* _PROBLEM DETAILS_
Leave out the pictures and restate every entry word for word.

[Source texts of formatted documents]
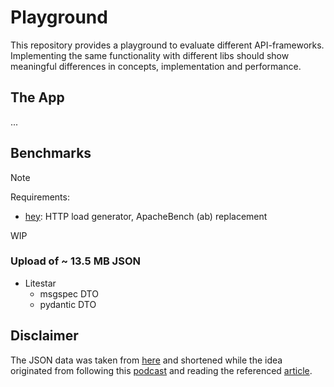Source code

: # Playground

This repository provides a playground to evaluate different API-frameworks. Implementing the same functionality with different libs should show meaningful differences in concepts, implementation and performance.

## The App

...

## Benchmarks

>[!NOTE]  
>
> Requirements:
>
> * [hey](https://github.com/rakyll/hey): HTTP load generator, ApacheBench (ab) replacement

WIP

### Upload of ~ 13.5 MB JSON

* Litestar
  * msgspec DTO
  * pydantic DTO

## Disclaimer

The JSON data was taken from [here](https://github.com/json-iterator/test-data/blob/master/large-file.json) and shortened while the idea originated from following this [podcast](https://www.youtube.com/live/9Qq2q-9HHqs?si=W6z3LEbj5WLN86JC) and reading the referenced [article](https://pythonspeed.com/articles/faster-python-json-parsing/).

* _SOLUTION TO THE PROBLEM_
Source code

: # Playground

This repository provides a playground to evaluate different API-frameworks. Implementing the same functionality with different libs should show meaningful differences in concepts, implementation and performance.

## The App

...

## Benchmarks

>[!NOTE]  
>
> Requirements:
>
> * [hey](https://github.com/rakyll/hey): HTTP load generator, ApacheBench (ab) replacement

WIP

### Upload of ~ 13.5 MB JSON

* Litestar
  * msgspec DTO
  * pydantic DTO

## Disclaimer

The JSON data was taken from [here](https://github.com/json-iterator/test-data/blob/master/large-file.json) and shortened while the idea originated from following this [podcast](https://www.youtube.com/live/9Qq2q-9HHqs?si=W6z3LEbj5WLN86JC) and reading the referenced [article](https://pythonspeed.com/articles/faster-python-json-parsing/).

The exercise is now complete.